WHAT IS EXPECTED: Search the entries for the word "branch". Copy every line that holds it.

DATA EXTRACT:
○ ○ ○

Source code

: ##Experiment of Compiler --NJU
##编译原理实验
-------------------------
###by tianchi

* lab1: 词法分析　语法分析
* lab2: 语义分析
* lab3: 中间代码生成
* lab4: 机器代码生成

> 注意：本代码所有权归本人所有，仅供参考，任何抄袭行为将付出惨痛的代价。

○ ○ ○

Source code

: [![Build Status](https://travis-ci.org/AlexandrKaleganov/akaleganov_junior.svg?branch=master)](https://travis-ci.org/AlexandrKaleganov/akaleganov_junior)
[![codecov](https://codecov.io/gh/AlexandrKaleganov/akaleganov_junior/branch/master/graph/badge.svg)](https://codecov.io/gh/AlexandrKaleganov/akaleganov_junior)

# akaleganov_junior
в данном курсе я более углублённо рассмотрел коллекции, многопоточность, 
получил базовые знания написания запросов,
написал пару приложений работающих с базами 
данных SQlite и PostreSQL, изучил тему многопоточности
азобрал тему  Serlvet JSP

○ ○ ○

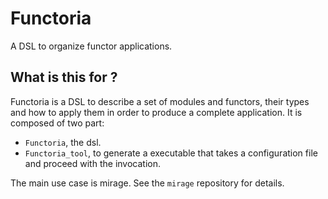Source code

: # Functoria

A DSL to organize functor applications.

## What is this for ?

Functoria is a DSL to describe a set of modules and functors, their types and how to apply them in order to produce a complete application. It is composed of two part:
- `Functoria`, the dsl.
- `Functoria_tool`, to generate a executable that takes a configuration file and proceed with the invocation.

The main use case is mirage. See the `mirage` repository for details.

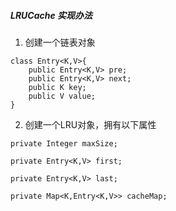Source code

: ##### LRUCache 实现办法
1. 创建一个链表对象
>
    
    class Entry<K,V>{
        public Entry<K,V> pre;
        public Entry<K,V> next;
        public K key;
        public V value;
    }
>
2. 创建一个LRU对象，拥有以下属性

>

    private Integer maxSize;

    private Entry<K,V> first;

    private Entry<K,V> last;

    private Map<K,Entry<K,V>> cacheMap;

○ ○ ○

SOLUTION TO THIS EXERCISE:
: [![Build Status](https://travis-ci.org/AlexandrKaleganov/akaleganov_junior.svg?branch=master)](https://travis-ci.org/AlexandrKaleganov/akaleganov_junior)
[![codecov](https://codecov.io/gh/AlexandrKaleganov/akaleganov_junior/branch/master/graph/badge.svg)](https://codecov.io/gh/AlexandrKaleganov/akaleganov_junior)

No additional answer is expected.